Icon View Thread

The following is the text of the current message along with any replies.
Messages 11 to 17 of 17 total
Thread Worse SQL speed for LIKE
Thu, Mar 22 2012 12:46 PMPermanent Link

Tim Young [Elevate Software]

Elevate Software, Inc.

Avatar

Email timyoung@elevatesoft.com

Roy,

<< Just thinking about this again having read Tim's answer. Have you tried
>>

There is an issue with using the text-indexing due to the way that some of
the text is formatted in his CLOB column.  The word-breaking causes breaks
in ways that don't allow it to work for his needs.

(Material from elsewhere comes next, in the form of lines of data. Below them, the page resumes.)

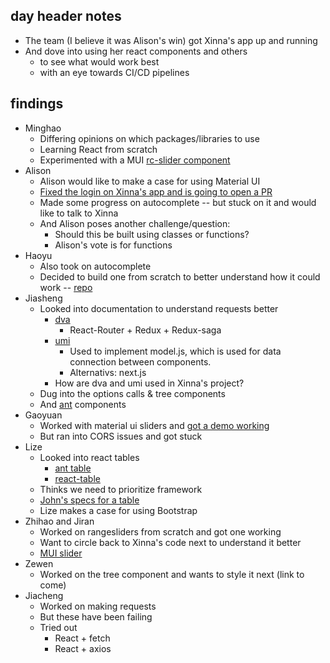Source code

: ## day header notes

* The team (I believe it was Alison's win) got Xinna's app up and running
* And dove into using her react components and others
	* to see what would work best
	* with an eye towards CI/CD pipelines

## findings

* Minghao
	* Differing opinions on which packages/libraries to use
	* Learning React from scratch
	* Experimented with a MUI [rc-slider component](https://slider-react-component.vercel.app/)
* Alison
	* Alison would like to make a case for using Material UI
	* [Fixed the login on Xinna's app and is going to open a PR](https://github.com/XinnaPan/Slave_Voyage/pull/1)
	* Made some progress on autocomplete -- but stuck on it and would like to talk to Xinna
	* And Alison poses another challenge/question:
		* Should this be built using classes or functions?
		* Alison's vote is for functions
* Haoyu
	* Also took on autocomplete
	* Decided to build one from scratch to better understand how it could work -- [repo](https://github.com/haoyuf1/Autocomplete-App)
* Jiasheng
	* Looked into documentation to understand requests better
		* [dva](https://github.com/dvajs/dva)
			- React-Router + Redux + Redux-saga
		* [umi](https://umijs.org/)
			- Used to implement model.js, which is used for data connection between components. 
			- Alternativs: next.js
		* How are dva and umi used in Xinna's project? 
	* Dug into the options calls & tree components
	* And [ant](https://ant.design/) components
* Gaoyuan
	* Worked with material ui sliders and [got a demo working](https://intense-sands-51962.herokuapp.com/)
	* But ran into CORS issues and got stuck
* Lize
	* Looked into react tables
		* [ant table](https://ant.design/components/table/)
		* [react-table](https://react-table-v7.tanstack.com/)
	* Thinks we need to prioritize framework
	* [John's specs for a table](https://github.com/JohnMulligan/voyages-api/blob/main/tablerequirements.md)
	* Lize makes a case for using Bootstrap
* Zhihao and Jiran
	* Worked on rangesliders from scratch and got one working
	* Want to circle back to Xinna's code next to understand it better
	* [MUI slider](https://mui.com/zh/material-ui/react-slider/)
* Zewen
	* Worked on the tree component and wants to style it next (link to come)
* Jiacheng
	* Worked on making requests
	* But these have been failing
	* Tried out
		* React + fetch
		* React + axios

Normally, you are 100% correct - optimized CONTAINS first, and then weed
down the results with a LIKE (CONTAINS AND LIKE).

--
Tim Young
Elevate Software
www.elevatesoft.com
Tue, Mar 27 2012 11:34 AMPermanent Link

Rolf Frei

eicom GmbH

Roy

This is something I did try already. This makes no real difference to the
LIKE SQL. The Text Index doesn't help anything noticable for this type of
SQL searches. I would try it with Info CONATAINS 'akku*' to get better
results, but sadly this is still much to slow. In my case the sample 11'000
records table is by far not the biggest and if it takes that long with it,
it would take forever on one table with 80'000 parts, which one of my
customers will have soon. Contains and Text Indexes only work fast in EDB if
the exact word is searched like Info CONTAINS 'akku', but that is returrning
to less records and is not usabel in practice this way.

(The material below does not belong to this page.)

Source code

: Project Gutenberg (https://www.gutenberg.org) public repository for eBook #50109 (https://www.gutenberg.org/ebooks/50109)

The bad thing is, that DBISAM is lightning fast with text indexes and
returns the 'akku*'records in 0.01 seconds from a 35'000 records Parts
table. EDB needs for the same a few seconds! As of this problems EDB2 will
not be usable and I wonder how other guys are unsing it in any acceptable
speed for searching large tables.

As the search functionality is fundemental in my application, which is a
online web shop, at the moment it looks realy bad for me, as I will not be
able to use EDB 2. So I will only have 3 options:

1. Stay with DBISAM 3 forever
2. Move to DBSIAM 4 to get some new functionality (custom functions,
asc/desc indexes)
3. Move to another DBMS as MS SQL, MySQL, Firebird or whatever.

I was a realy big Elevate Software fan, but this problems with EDB2, forcing
me to move away from them. I'm very unhappy and disappointed about this and
it gives me sleepless nights.  Frown

Regards
Rolf


"Roy Lambert"  schrieb im Newsbeitrag
news:9BCD424C-5A71-46C0-9216-81BFB1D97BFD@news.elevatesoft.com...

Rolf


Just thinking about this again having read Tim's answer. Have you tried


Select * from parts
where
 Info contains '*akku*' or
 Info contains '*asus*' or
 Info contains '*ati*'
order by description

I think ElevateDB will do that these days.

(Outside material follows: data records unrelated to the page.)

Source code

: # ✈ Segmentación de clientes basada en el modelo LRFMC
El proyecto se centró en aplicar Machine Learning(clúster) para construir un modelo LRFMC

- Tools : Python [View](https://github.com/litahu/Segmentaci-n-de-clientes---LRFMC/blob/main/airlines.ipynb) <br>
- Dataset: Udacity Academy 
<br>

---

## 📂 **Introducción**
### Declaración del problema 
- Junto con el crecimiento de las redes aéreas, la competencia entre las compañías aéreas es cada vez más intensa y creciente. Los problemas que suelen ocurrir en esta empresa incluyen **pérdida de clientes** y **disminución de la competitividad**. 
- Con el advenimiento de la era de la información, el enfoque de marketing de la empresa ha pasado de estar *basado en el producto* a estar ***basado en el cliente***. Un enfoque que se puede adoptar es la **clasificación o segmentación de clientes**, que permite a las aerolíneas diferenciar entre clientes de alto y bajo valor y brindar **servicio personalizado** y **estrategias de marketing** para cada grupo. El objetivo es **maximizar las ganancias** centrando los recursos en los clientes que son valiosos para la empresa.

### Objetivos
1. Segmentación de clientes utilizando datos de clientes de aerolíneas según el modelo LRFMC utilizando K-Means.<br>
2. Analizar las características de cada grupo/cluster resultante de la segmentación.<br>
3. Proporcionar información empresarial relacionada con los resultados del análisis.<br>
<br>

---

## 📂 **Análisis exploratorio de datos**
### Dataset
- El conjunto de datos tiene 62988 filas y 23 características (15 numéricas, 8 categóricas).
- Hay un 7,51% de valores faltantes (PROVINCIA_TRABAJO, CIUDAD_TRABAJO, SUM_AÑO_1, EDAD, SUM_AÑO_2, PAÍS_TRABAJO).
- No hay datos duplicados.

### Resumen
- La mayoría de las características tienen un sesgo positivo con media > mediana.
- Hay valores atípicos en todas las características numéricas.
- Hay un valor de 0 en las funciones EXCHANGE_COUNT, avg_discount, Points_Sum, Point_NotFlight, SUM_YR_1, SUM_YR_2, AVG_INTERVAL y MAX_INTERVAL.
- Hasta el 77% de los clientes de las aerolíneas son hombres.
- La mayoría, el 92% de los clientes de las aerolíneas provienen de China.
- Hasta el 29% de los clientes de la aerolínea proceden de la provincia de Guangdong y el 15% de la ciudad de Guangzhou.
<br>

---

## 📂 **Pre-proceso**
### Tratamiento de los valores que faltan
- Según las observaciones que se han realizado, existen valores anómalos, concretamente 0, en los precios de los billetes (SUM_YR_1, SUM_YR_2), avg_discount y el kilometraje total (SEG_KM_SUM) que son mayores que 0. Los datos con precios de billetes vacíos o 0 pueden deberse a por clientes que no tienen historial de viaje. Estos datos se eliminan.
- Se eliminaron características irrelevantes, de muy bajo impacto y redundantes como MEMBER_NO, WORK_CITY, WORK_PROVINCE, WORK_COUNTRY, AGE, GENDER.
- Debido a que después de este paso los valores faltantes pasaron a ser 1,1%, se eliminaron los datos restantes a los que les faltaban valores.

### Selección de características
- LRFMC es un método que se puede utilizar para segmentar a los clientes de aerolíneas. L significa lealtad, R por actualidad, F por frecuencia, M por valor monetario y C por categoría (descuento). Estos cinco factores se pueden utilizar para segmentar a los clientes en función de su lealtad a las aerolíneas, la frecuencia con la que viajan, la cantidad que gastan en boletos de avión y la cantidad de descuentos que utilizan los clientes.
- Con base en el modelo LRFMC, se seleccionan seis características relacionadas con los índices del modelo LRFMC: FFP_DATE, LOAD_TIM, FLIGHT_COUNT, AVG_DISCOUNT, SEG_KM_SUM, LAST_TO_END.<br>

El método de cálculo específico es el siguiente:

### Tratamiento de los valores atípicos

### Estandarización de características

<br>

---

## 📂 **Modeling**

Roy Lambert [Team Elevate]
Tue, Mar 27 2012 12:59 PMPermanent Link

Tim Young [Elevate Software]

Elevate Software, Inc.

Avatar

Email timyoung@elevatesoft.com

Rolf,

As answered via email:

<< I use this type of LIKE queries since years and it worked corretly all
the time. I can't see what should be wrong with it?! This must be a very
rare corner case in any other languages than in german, as I never had a
problem with it. But what  multiple characters do collate as one character?
I can't think of any in german, and does it at all existing in any
ANSI-charset
(ASCII 0-255) languages at all? Isn't it a Unicode problem? This should be
optional if absolutly needed. >>

The problem is this:

1) Partial-searches, whether they are in a LIKE or in any other type of text
searching construct, can be subject to multiple characters collating to a
single character, or different comparison results depending upon which
character is being compared:

http://www.elevatesoft.com/incident?action=viewrep&category=edb&release=2.03&incident=3249

2) EDB uses the built-in Windows collation facilities.  Therefore, it is not
possible for me to determine exactly which languages may have the above
properties, so I cannot "code around" the issue when it comes to
non-ANSI/Unicode collations (built-in EDB collations).

3) DBISAM didn't have this issue because it didn't even pay attention to it.
It simply returned weird results for the above situations.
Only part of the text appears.